• **Exercise objective**
All lines holding the string "private" should be copied from the data below.

[Opening Data for review section]

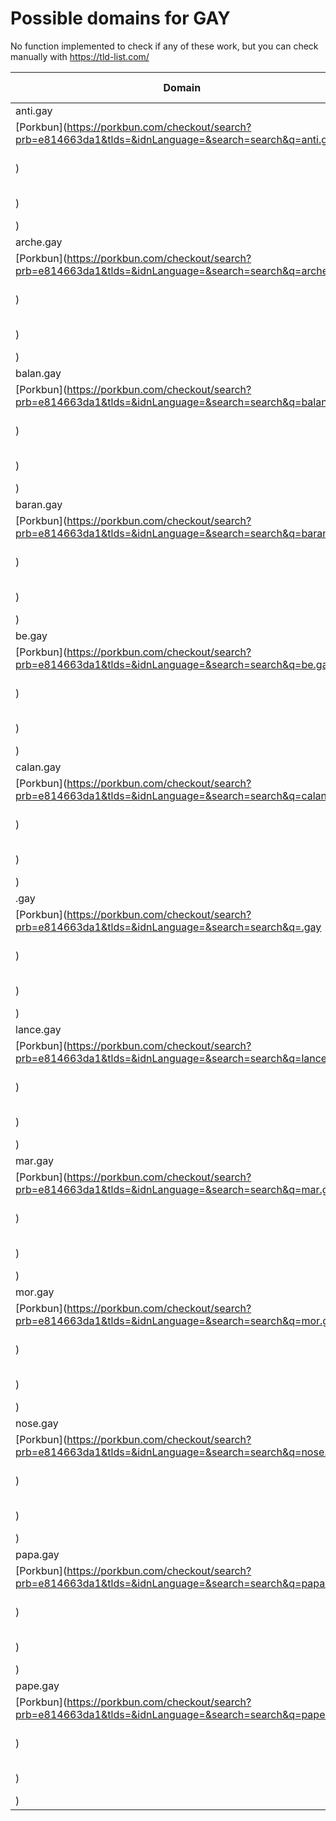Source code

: # Possible domains for GAY

No function implemented to check if any of these work, but you can check manually with https://tld-list.com/

| Domain | Porkbun | NameCheap | Google Domains |
|---|---|---|---|
| anti.gay | [Porkbun](https://porkbun.com/checkout/search?prb=e814663da1&tlds=&idnLanguage=&search=search&q=anti.gay) | [Namecheap](https://www.namecheap.com/domains/registration/results/?domain=anti.gay) | [Google](https://domains.google.com/registrar/search?searchTerm=anti.gay) |
| arche.gay | [Porkbun](https://porkbun.com/checkout/search?prb=e814663da1&tlds=&idnLanguage=&search=search&q=arche.gay) | [Namecheap](https://www.namecheap.com/domains/registration/results/?domain=arche.gay) | [Google](https://domains.google.com/registrar/search?searchTerm=arche.gay) |
| balan.gay | [Porkbun](https://porkbun.com/checkout/search?prb=e814663da1&tlds=&idnLanguage=&search=search&q=balan.gay) | [Namecheap](https://www.namecheap.com/domains/registration/results/?domain=balan.gay) | [Google](https://domains.google.com/registrar/search?searchTerm=balan.gay) |
| baran.gay | [Porkbun](https://porkbun.com/checkout/search?prb=e814663da1&tlds=&idnLanguage=&search=search&q=baran.gay) | [Namecheap](https://www.namecheap.com/domains/registration/results/?domain=baran.gay) | [Google](https://domains.google.com/registrar/search?searchTerm=baran.gay) |
| be.gay | [Porkbun](https://porkbun.com/checkout/search?prb=e814663da1&tlds=&idnLanguage=&search=search&q=be.gay) | [Namecheap](https://www.namecheap.com/domains/registration/results/?domain=be.gay) | [Google](https://domains.google.com/registrar/search?searchTerm=be.gay) |
| calan.gay | [Porkbun](https://porkbun.com/checkout/search?prb=e814663da1&tlds=&idnLanguage=&search=search&q=calan.gay) | [Namecheap](https://www.namecheap.com/domains/registration/results/?domain=calan.gay) | [Google](https://domains.google.com/registrar/search?searchTerm=calan.gay) |
| .gay | [Porkbun](https://porkbun.com/checkout/search?prb=e814663da1&tlds=&idnLanguage=&search=search&q=.gay) | [Namecheap](https://www.namecheap.com/domains/registration/results/?domain=.gay) | [Google](https://domains.google.com/registrar/search?searchTerm=.gay) |
| lance.gay | [Porkbun](https://porkbun.com/checkout/search?prb=e814663da1&tlds=&idnLanguage=&search=search&q=lance.gay) | [Namecheap](https://www.namecheap.com/domains/registration/results/?domain=lance.gay) | [Google](https://domains.google.com/registrar/search?searchTerm=lance.gay) |
| mar.gay | [Porkbun](https://porkbun.com/checkout/search?prb=e814663da1&tlds=&idnLanguage=&search=search&q=mar.gay) | [Namecheap](https://www.namecheap.com/domains/registration/results/?domain=mar.gay) | [Google](https://domains.google.com/registrar/search?searchTerm=mar.gay) |
| mor.gay | [Porkbun](https://porkbun.com/checkout/search?prb=e814663da1&tlds=&idnLanguage=&search=search&q=mor.gay) | [Namecheap](https://www.namecheap.com/domains/registration/results/?domain=mor.gay) | [Google](https://domains.google.com/registrar/search?searchTerm=mor.gay) |
| nose.gay | [Porkbun](https://porkbun.com/checkout/search?prb=e814663da1&tlds=&idnLanguage=&search=search&q=nose.gay) | [Namecheap](https://www.namecheap.com/domains/registration/results/?domain=nose.gay) | [Google](https://domains.google.com/registrar/search?searchTerm=nose.gay) |
| papa.gay | [Porkbun](https://porkbun.com/checkout/search?prb=e814663da1&tlds=&idnLanguage=&search=search&q=papa.gay) | [Namecheap](https://www.namecheap.com/domains/registration/results/?domain=papa.gay) | [Google](https://domains.google.com/registrar/search?searchTerm=papa.gay) |
| pape.gay | [Porkbun](https://porkbun.com/checkout/search?prb=e814663da1&tlds=&idnLanguage=&search=search&q=pape.gay) | [Namecheap](https://www.namecheap.com/domains/registration/results/?domain=pape.gay) | [Google](https://domains.google.com/registrar/search?searchTerm=pape.gay) |
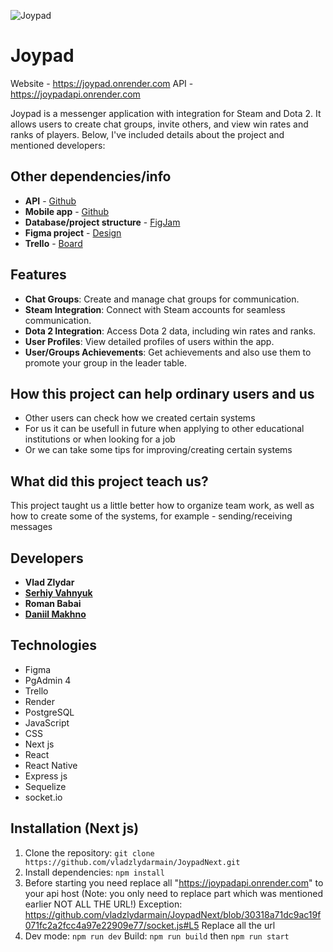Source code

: 
![Joypad](https://joypadapi.onrender.com/image/logotip.png)

# Joypad

Website - https://joypad.onrender.com
API - https://joypadapi.onrender.com

Joypad is a messenger application with integration for Steam and Dota 2. It allows users to create chat groups, invite others, and view win rates and ranks of players. Below, I've included details about the project and mentioned developers:

## Other dependencies/info

- **API** - [Github](https://github.com/vladzlydarmain/JoypadAPI)
- **Mobile app** - [Github](https://github.com/vladzlydarmain/JoypadAPI)
- **Database/project structure** - [FigJam](https://www.figma.com/board/HXlA34jbAjDpTqBf6BoeUX/Untitled?node-id=0-1&t=c0rnb1M6bUEFZ10I-1)
- **Figma project** - [Design](https://www.figma.com/design/GyNu2Fr2QDvOzELk8D71Yy/Untitled?node-id=818-114&t=pwG4RJ2PRSEnuZKo-1)
- **Trello** - [Board](https://trello.com/b/KT1P2b6o/dpl-js-dev3)

## Features

- **Chat Groups**: Create and manage chat groups for communication.
- **Steam Integration**: Connect with Steam accounts for seamless communication.
- **Dota 2 Integration**: Access Dota 2 data, including win rates and ranks.
- **User Profiles**: View detailed profiles of users within the app.
- **User/Groups Achievements**: Get achievements and also use them to promote your group in the leader table.

## How this project can help ordinary users and us 

- Other users can check how we created certain systems
- For us it can be usefull in future when applying to other educational institutions or when looking for a job
- Or we can take some tips for improving/creating certain systems

## What did this project teach us?
This project taught us a little better how to organize team work, as well as how to create some of the systems, for example - sending/receiving messages

## Developers

- **Vlad Zlydar**
- [**Serhiy Vahnyuk**](https://github.com/SerhiyVahnyuk/)
- **Roman Babai**
- [**Daniil Makhno**](https://github.com/shrek0228/)

## Technologies
- Figma
- PgAdmin 4
- Trello
- Render
- PostgreSQL
- JavaScript
- CSS
- Next js
- React
- React Native
- Express js
- Sequelize
- socket.io

## Installation (Next js)

1. Clone the repository: `git clone https://github.com/vladzlydarmain/JoypadNext.git`
2. Install dependencies: `npm install`
3. Before starting you need replace all "https://joypadapi.onrender.com" to your api host (Note: you only need to replace part which was mentioned earlier NOT ALL THE URL!) Exception: https://github.com/vladzlydarmain/JoypadNext/blob/30318a71dc9ac19f071fc2a2fcc4a97e22909e77/socket.js#L5 Replace all the url
4. Dev mode: `npm run dev`
Build: `npm run build` then `npm run start`
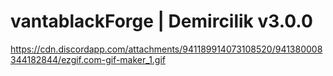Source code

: # vantablackForge | Demircilik v3.0.0

https://cdn.discordapp.com/attachments/941189914073108520/941380008344182844/ezgif.com-gif-maker_1.gif
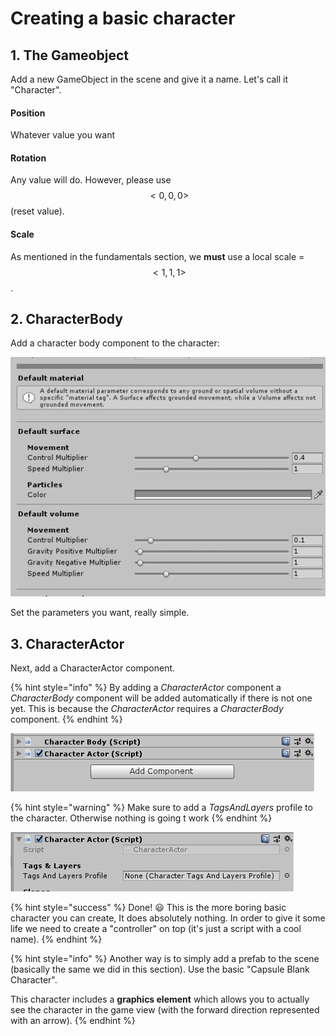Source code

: # Creating a basic character

## 1. The Gameobject

Add a new GameObject in the scene and give it a name. Let's call it "Character".

#### Position 

Whatever value you want

#### Rotation 

Any value will do. However, please use $$<0,0,0>$$\(reset value\).

#### Scale

As mentioned in the fundamentals section, we **must** use a local scale = $$<1,1,1>$$.

## 2. CharacterBody

Add a character body component to the character:

![](../../.gitbook/assets/imagen%20%288%29.png)

Set the parameters you want, really simple.

## 3. CharacterActor

Next, add a CharacterActor component.

{% hint style="info" %}
By adding a _CharacterActor_ component a _CharacterBody_ component will be added automatically if there is not one yet. This is because the _CharacterActor_ requires a _CharacterBody_ component.
{% endhint %}

![](../../.gitbook/assets/imagen%20%283%29.png)

{% hint style="warning" %}
Make sure to add a _TagsAndLayers_ profile to the character. Otherwise nothing is going t work
{% endhint %}

![](../../.gitbook/assets/imagen%20%2814%29.png)

{% hint style="success" %}
Done! 😃 This is the more boring basic character you can create, It does absolutely nothing. In order to give it some life we need to create a "controller" on top \(it's just a script with a cool name\).
{% endhint %}

{% hint style="info" %}
Another way is to simply add a prefab to the scene \(basically the same we did in this section\). Use the basic "Capsule Blank Character". 

This character includes a **graphics element** which allows you to actually see the character in the game view \(with the forward direction represented with an arrow\).
{% endhint %}



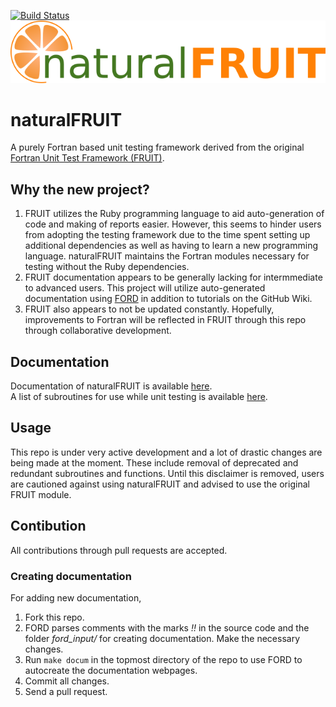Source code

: [![Build Status](https://travis-ci.com/cibinjoseph/naturalFRUIT.svg?branch=master)](https://travis-ci.com/github/cibinjoseph/naturalFRUIT)
<br/>
![naturalFRUIT](media/naturalFRUIT-logo.png)
<br/>

# naturalFRUIT
A purely Fortran based unit testing framework derived from the original [Fortran Unit Test Framework (FRUIT)](https://sourceforge.net/projects/fortranxunit/).

## Why the new project?
1. FRUIT utilizes the Ruby programming language to aid auto-generation of code and making of reports easier. However, this seems to hinder users from adopting the testing framework due to the time spent setting up additional dependencies as well as having to learn a new programming language. naturalFRUIT maintains the Fortran modules necessary for testing without the Ruby dependencies.
2. FRUIT documentation appears to be generally lacking for intermmediate to advanced users. This project will utilize auto-generated documentation using [FORD](https://github.com/Fortran-FOSS-Programmers/ford) in addition to tutorials on the GitHub Wiki.  
3. FRUIT also appears to not be updated constantly. Hopefully, improvements to Fortran will be reflected in FRUIT through this repo through collaborative development.

## Documentation
Documentation of naturalFRUIT is available [here](https://cibinjoseph.github.io/naturalFRUIT/page/index.html).   
A list of subroutines for use while unit testing is available [here](https://cibinjoseph.github.io/naturalFRUIT/lists/procedures.html).

## Usage
This repo is under very active development and a lot of drastic changes are being made at the moment. These include removal of deprecated and redundant subroutines and functions. Until this disclaimer is removed, users are cautioned against using naturalFRUIT and advised to use the original FRUIT module.

## Contibution
All contributions through pull requests are accepted.  

### Creating documentation
For adding new documentation,
1. Fork this repo.
2. FORD parses comments with the marks *!!* in the source code and the folder *ford_input/* for creating documentation. Make the necessary changes.
4. Run `make docum` in the topmost directory of the repo to use FORD to autocreate the documentation webpages.
5. Commit all changes.
6. Send a pull request.
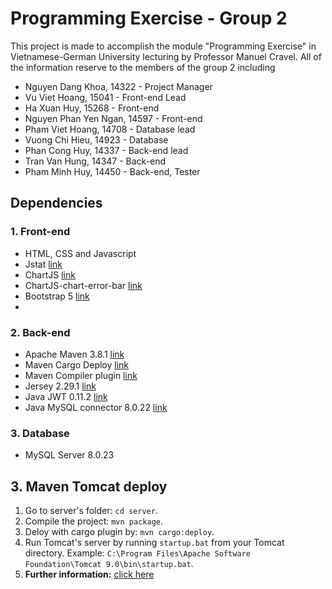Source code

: # Programming Exercise - Group 2
This project is made to accomplish the module "Programming Exercise" in Vietnamese-German University lecturing by Professor Manuel Cravel. All of the information reserve to the members of the group 2 including
 + Nguyen Dang Khoa, 14322 - Project Manager 
 + Vu Viet Hoang, 15041 - Front-end Lead
 + Ha Xuan Huy, 15268 - Front-end
 + Nguyen Phan Yen Ngan, 14597 - Front-end
 + Pham Viet Hoang, 14708 - Database lead
 + Vuong Chi Hieu, 14923 - Database
 + Phan Cong Huy, 14337 - Back-end lead
 + Tran Van Hung, 14347 - Back-end
 + Pham Minh Huy, 14450 - Back-end, Tester

## Dependencies

### 1. Front-end
 + HTML, CSS and Javascript
 + Jstat [link](https://github.com/jstat/jstat)
 + ChartJS [link](https://github.com/chartjs/Chart.js)
 + ChartJS-chart-error-bar [link](https://github.com/sgratzl/chartjs-chart-error-bars)
 + Bootstrap 5 [link](https://github.com/twbs/bootstrap)
 + 
### 2. Back-end
 + Apache Maven 3.8.1 [link](https://maven.apache.org/)
 + Maven Cargo Deploy [link](https://github.com/codehaus-cargo/cargo)
 + Maven Compiler plugin [link](https://github.com/apache/maven-compiler-plugin)
 + Jersey 2.29.1 [link](https://github.com/eclipse-ee4j/jersey)
 + Java JWT 0.11.2 [link](https://github.com/jwtk/jjwt)
 + Java MySQL connector 8.0.22 [link](https://dev.mysql.com/downloads/connector/j/)

### 3. Database
 + MySQL Server 8.0.23
## 3. Maven Tomcat deploy
1. Go to server's folder: `cd server`.
2. Compile the project: `mvn package`.
3. Deloy with cargo plugin by: `mvn cargo:deploy`.
4. Run Tomcat's server by running `startup.bat` from your Tomcat directory. Example: `C:\Program Files\Apache Software Foundation\Tomcat 9.0\bin\startup.bat`.
5. __Further information:__ [click here](https://www.baeldung.com/tomcat-deploy-war)
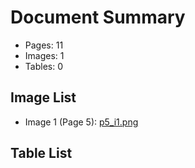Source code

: # Document Summary

- Pages: 11
- Images: 1
- Tables: 0

## Image List

- Image 1 (Page 5): [p5_i1.png](pdf_images/p5_i1.png)

## Table List

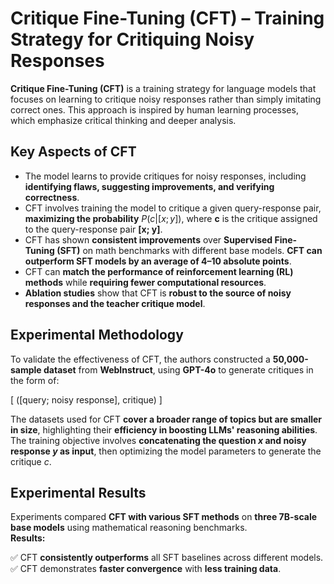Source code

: # Critique Fine-Tuning (CFT) – Training Strategy for Critiquing Noisy Responses

**Critique Fine-Tuning (CFT)** is a training strategy for language models that focuses on learning to critique noisy responses rather than simply imitating correct ones. This approach is inspired by human learning processes, which emphasize critical thinking and deeper analysis.

## Key Aspects of CFT

- The model learns to provide critiques for noisy responses, including **identifying flaws, suggesting improvements, and verifying correctness**.
- CFT involves training the model to critique a given query-response pair, **maximizing the probability** $P(c|[x; y])$, where **c** is the critique assigned to the query-response pair **[x; y]**.
- CFT has shown **consistent improvements** over **Supervised Fine-Tuning (SFT)** on math benchmarks with different base models. **CFT can outperform SFT models by an average of 4–10 absolute points**.
- CFT can **match the performance of reinforcement learning (RL) methods** while **requiring fewer computational resources**.
- **Ablation studies** show that CFT is **robust to the source of noisy responses and the teacher critique model**.

## Experimental Methodology

To validate the effectiveness of CFT, the authors constructed a **50,000-sample dataset** from **WebInstruct**, using **GPT-4o** to generate critiques in the form of:

\[
([query; noisy response], critique)
\]

The datasets used for CFT **cover a broader range of topics but are smaller in size**, highlighting their **efficiency in boosting LLMs' reasoning abilities**.  
The training objective involves **concatenating the question $x$ and noisy response $y$ as input**, then optimizing the model parameters to generate the critique $c$.

## Experimental Results

Experiments compared **CFT with various SFT methods** on **three 7B-scale base models** using mathematical reasoning benchmarks.  
**Results:**

✅ CFT **consistently outperforms** all SFT baselines across different models.  
✅ CFT demonstrates **faster convergence** with **less training data**.
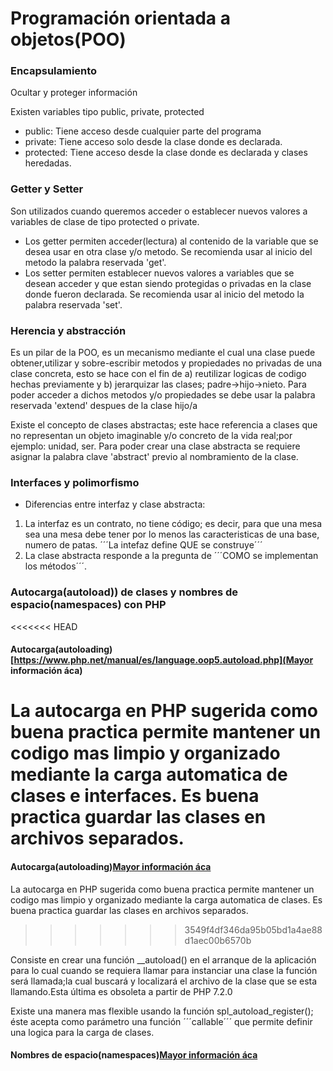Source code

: # Programación orientada a objetos(POO)
### Encapsulamiento
Ocultar y proteger información

Existen variables tipo public, private, protected
* public: Tiene acceso desde cualquier parte del programa
* private: Tiene acceso solo desde la clase donde es declarada.
* protected: Tiene acceso desde la clase donde es declarada y clases heredadas.

### Getter y Setter
Son utilizados cuando queremos acceder o establecer nuevos valores a variables de clase de tipo protected o private.
- Los getter permiten acceder(lectura) al contenido de la variable que se desea usar en otra clase y/o metodo.
Se recomienda usar al inicio del metodo la palabra reservada 'get'.
- Los setter permiten establecer nuevos valores a variables que se desean acceder y que estan siendo protegidas o privadas en la clase donde fueron declarada.
Se recomienda usar al inicio del metodo la palabra reservada 'set'.

### Herencia y abstracción
Es un pilar de la POO, es un mecanismo mediante el cual una clase puede obtener,utilizar y sobre-escribir metodos y propiedades no privadas de una clase concreta, esto se hace con el fin de a) reutilizar logicas de codigo hechas previamente y b) jerarquizar las clases; padre->hijo->nieto.
Para poder acceder a dichos metodos y/o propiedades se debe usar la palabra reservada 'extend' despues de la clase hijo/a

Existe el concepto de clases abstractas; este hace referencia a clases que no representan un objeto imaginable y/o concreto de la vida real;por ejemplo: unidad, ser.
Para poder crear una clase abstracta se requiere asignar la palabra clave 'abstract' previo al nombramiento de la clase.

### Interfaces y polimorfismo

* Diferencias entre interfaz y clase abstracta:
1. La interfaz es un contrato, no tiene código; es decir, para que una mesa sea una mesa debe tener por lo menos las caracteristicas de una base, numero de patas.
´´´La intefaz define QUE se construye´´´
2. La clase abstracta responde a la pregunta de ´´´COMO se implementan los métodos´´´.

### Autocarga(autoload)) de clases y nombres de espacio(namespaces) con PHP

<<<<<<< HEAD
#### Autocarga(autoloading)[https://www.php.net/manual/es/language.oop5.autoload.php](Mayor información áca)
La autocarga en PHP sugerida como buena practica permite mantener un codigo mas limpio y organizado mediante la carga automatica de clases e interfaces. Es buena practica guardar las clases en archivos separados.
=======
#### Autocarga(autoloading)[Mayor información áca](https://www.php.net/manual/es/language.oop5.autoload.php)
La autocarga en PHP sugerida como buena practica permite mantener un codigo mas limpio y organizado mediante la carga automatica de clases. Es buena practica guardar las clases en archivos separados.
>>>>>>> 3549f4df346da95b05bd1a4ae88d1aec00b6570b

Consiste en crear una función __autoload() en el arranque de la aplicación para lo cual cuando se requiera llamar para instanciar una clase la función será llamada;la cual buscará y localizará el archivo de la clase que se esta llamando.Esta última es obsoleta a partir de PHP 7.2.0

Existe una manera mas flexible usando la función spl_autoload_register(); éste acepta como parámetro una función ´´´callable´´´ que permite definir una logica para la carga de clases.

#### Nombres de espacio(namespaces)[Mayor información áca](https://www.php.net/manual/es/language.namespaces.basics.php)




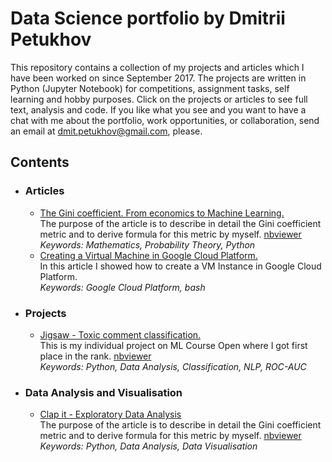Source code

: 
# Data Science portfolio by Dmitrii Petukhov

This repository contains a collection of my projects and articles which I have been worked on since September 2017. The projects are written in Python (Jupyter Notebook) for competitions, assignment tasks, self learning and hobby purposes. Click on the projects or articles to see full text, analysis and code.
If you like what you see and you want to have a chat with me about the portfolio, work opportunities, or collaboration, send an email at [dmit.petukhov@gmail.com](mailto:dmit.petukhov@gmail.com), please.
## Contents

- ### Articles

	- [The Gini coefficient. From economics to Machine Learning.](https://habr.com/company/ods/blog/350440/)<br>
The purpose of the article is to describe in detail the Gini coefficient metric and to derive formula for this metric by myself. [nbviewer](http://nbviewer.jupyter.org/github/jandevel/jandevel.github.io/blob/master/gini_coefficient/Gini_coefficient.ipynb)<br>
_Keywords: Mathematics,  Probability Theory, Python_ 
	- [Creating a Virtual Machine in Google Cloud Platform.](https://habr.com/post/341446/)<br>
In this article I showed how to create a VM Instance in Google Cloud Platform.<br> 
_Keywords: Google Cloud Platform,  bash_ 

- ### Projects

	- [Jigsaw - Toxic comment classification.](https://github.com/jandevel/jandevel.github.io/blob/master/jigsaw/project_jigsaw_petukhov_dmitrii.ipynb)<br>
This is my individual project on ML Course Open where I got first place in the rank. [nbviewer](http://nbviewer.jupyter.org/github/jandevel/jandevel.github.io/blob/master/jigsaw/project_jigsaw_petukhov_dmitrii.ipynb)<br>
_Keywords: Python, Data Analysis, Classification, NLP, ROC-AUC_ 

- ### Data Analysis and Visualisation

	- [Clap it - Exploratory Data Analysis](https://www.kaggle.com/jandevel/clap-it-exploratory-data-analysis)<br>
The purpose of the article is to describe in detail the Gini coefficient metric and to derive formula for this metric by myself. [nbviewer](http://nbviewer.jupyter.org/github/jandevel/jandevel.github.io/blob/master/gini_coefficient/Gini_coefficient.ipynb)<br>
_Keywords: Python,  Data Analysis, Data Visualisation_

[Closing Data for review section]

• **Answer to the problem**
Existen variables tipo public, private, protected
* private: Tiene acceso solo desde la clase donde es declarada.
Son utilizados cuando queremos acceder o establecer nuevos valores a variables de clase de tipo protected o private.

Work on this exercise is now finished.